_Task to complete_. Give an exact copy of the lines of the records below, starting at the line containing "Verify the source" and running to the end.

--- START ---

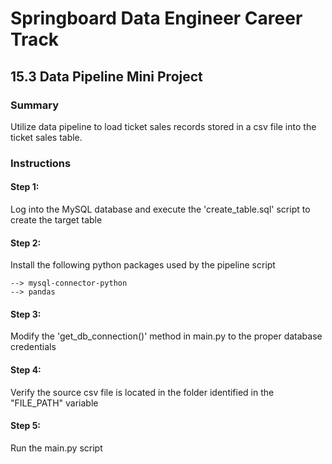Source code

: # Springboard Data Engineer Career Track
## 15.3 Data Pipeline Mini Project

### Summary
Utilize data pipeline to load ticket sales records stored in a csv file into the ticket sales table.


### Instructions
#### Step 1:
Log into the MySQL database and execute the 'create_table.sql' script to create the target table

#### Step 2:
Install the following python packages used by the pipeline script

    --> mysql-connector-python
    --> pandas

#### Step 3:
Modify the 'get_db_connection()' method in main.py to the proper database credentials

#### Step 4:
Verify the source csv file is located in the folder identified in the "FILE_PATH" variable


#### Step 5:
Run the main.py script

--- END ---

_Expected answer_.
Verify the source csv file is located in the folder identified in the "FILE_PATH" variable


#### Step 5:
Run the main.py script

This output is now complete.